Paper No. 8
Presentation Time: 9:00 AM-6:00 PM
THE IMPORTANCE OF CHARACTER CHOICE IN QUANTIFYING MORPHOLOGY IN EARLY PALEOZOIC CAMERATE CRINOIDS
The quantification of disparity, or morphological diversity, is highly dependent on the methodology used, particularly the choice of discrete characters. We examine how character choice influences disparity within early Paleozoic crinoids, specifically the subclass Camerata. We examined 200 crinoids (including ~70 camerates) and coded them using two different sets of characters. The first is a well-studied character set and the later was compiled for the Assembling the Echinoderm Tree of Life Project (AEToL) which consisted of seventy percent more characters including morphology from the tegmen and oral surface that was not included in the previous dataset. A morphospace was constructed using principal coordinate analysis and disparity was calculated throughout the Early Paleozoic. The resulting morphospaces from the two datasets were different in both the characters that defined the primary axes and particularly in the grouping of the orders within the camerates. While the earlier character set separated monobathrid and diplobathrid camerates based on the presence of an infrabasal circlet, the two groups heavily overlap in the AEToL dataset. This is in contrast to the two clades of inaduate crinoids that show distinctive morphologies beyond the presence or absence of an infrabasal circlet. Despite this difference, the primary structure of the morphospace was retained in terms of the relative distance between taxa. The general crinoid disparity pattern for the AEToL dataset is very similar to the previous study, especially within the Ordovician.
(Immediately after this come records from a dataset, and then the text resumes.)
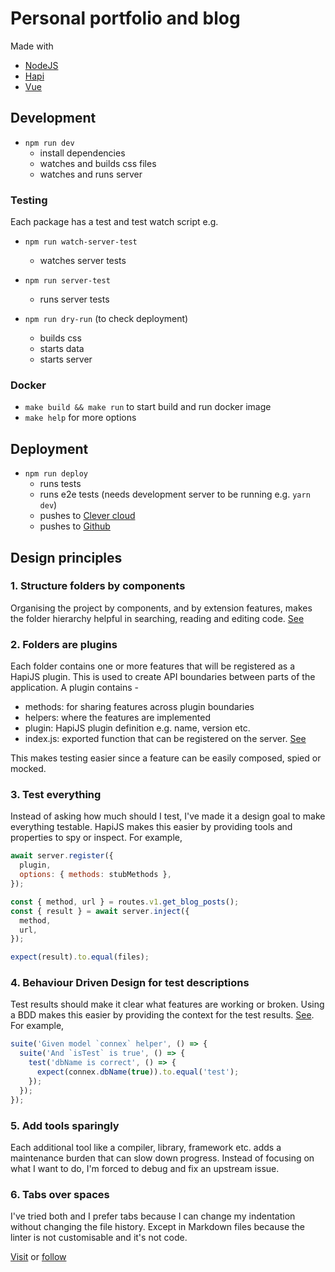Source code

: # Personal portfolio and blog

Made with

- [NodeJS][node-green]
- [Hapi][hapijs]
- [Vue][vue]

## Development

- `npm run dev`
  - install dependencies
  - watches and builds css files
  - watches and runs server

### Testing

Each package has a test and test watch script e.g.

- `npm run watch-server-test`

  - watches server tests

- `npm run server-test`

  - runs server tests

- `npm run dry-run` (to check deployment)
  - builds css
  - starts data
  - starts server

### Docker

- `make build && make run` to start build and run docker image
- `make help` for more options

## Deployment

- `npm run deploy`
  - runs tests
  - runs e2e tests (needs development server to be running e.g. `yarn dev`)
  - pushes to [Clever cloud][clever-cloud]
  - pushes to [Github][repo]

## Design principles

### 1. Structure folders by components

Organising the project by components, and by extension features, makes the folder hierarchy helpful in searching, reading and editing code. [See][breakintcomponents]

### 2. Folders are plugins

Each folder contains one or more features that will be registered as a HapiJS plugin. This is used to create API boundaries between parts of the application. A plugin contains -

- methods: for sharing features across plugin boundaries
- helpers: where the features are implemented
- plugin: HapiJS plugin definition e.g. name, version etc.
- index.js: exported function that can be registered on the server. [See][require-modules]

This makes testing easier since a feature can be easily composed, spied or mocked.

### 3. Test everything

Instead of asking how much should I test, I've made it a design goal to make everything testable. HapiJS makes this easier by providing tools and properties to spy or inspect. For example,

```JavaScript
await server.register({
  plugin,
  options: { methods: stubMethods },
});

const { method, url } = routes.v1.get_blog_posts();
const { result } = await server.inject({
  method,
  url,
});

expect(result).to.equal(files);

```

### 4. Behaviour Driven Design for test descriptions

Test results should make it clear what features are working or broken. Using a BDD makes this easier by providing the context for the test results. [See][bdd]. For example,

```JavaScript
suite('Given model `connex` helper', () => {
  suite('And `isTest` is true', () => {
    test('dbName is correct', () => {
      expect(connex.dbName(true)).to.equal('test');
    });
  });
});
```

### 5. Add tools sparingly

Each additional tool like a compiler, library, framework etc. adds a maintenance burden that can slow down progress. Instead of focusing on what I want to do, I'm forced to debug and fix an upstream issue.

### 6. Tabs over spaces

I've tried both and I prefer tabs because I can change my indentation without changing the file history. Except in Markdown files because the linter is not customisable and it's not code.

[Visit][site] or [follow][twitter]

[clever-cloud]: https://www.clever-cloud.com/en/
[repo]: https://github.com/iampeterbanjo/iampeterbanjo.com
[hapijs]: https://hapijs.com
[node-green]: https://node.green/
[site]: https://iampeterbanjo.com
[twitter]: https://twitter.com/dayosuperstar
[breakintcomponents]: https://github.com/goldbergyoni/nodebestpractices/blob/master/sections/projectstructre/breakintcomponents.md
[require-modules]: https://github.com/goldbergyoni/nodebestpractices#-39-require-modules-by-folders-opposed-to-the-files-directly
[bdd]: https://github.com/goldbergyoni/nodebestpractices#-42-include-3-parts-in-each-test-name
[vue]: https://vuejs.org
In the Silurian, there are significant differences in disparity between the two datasets, with the AEToL dataset lacking a morphological recovery following the Late Ordovician mass extinction. Inaduates expand morphologically following this event, but the new dataset shows an overall decrease in disparity throughout the Early Silurian, which is largely caused by a contraction in the diversity of morphologies seen within the camerates.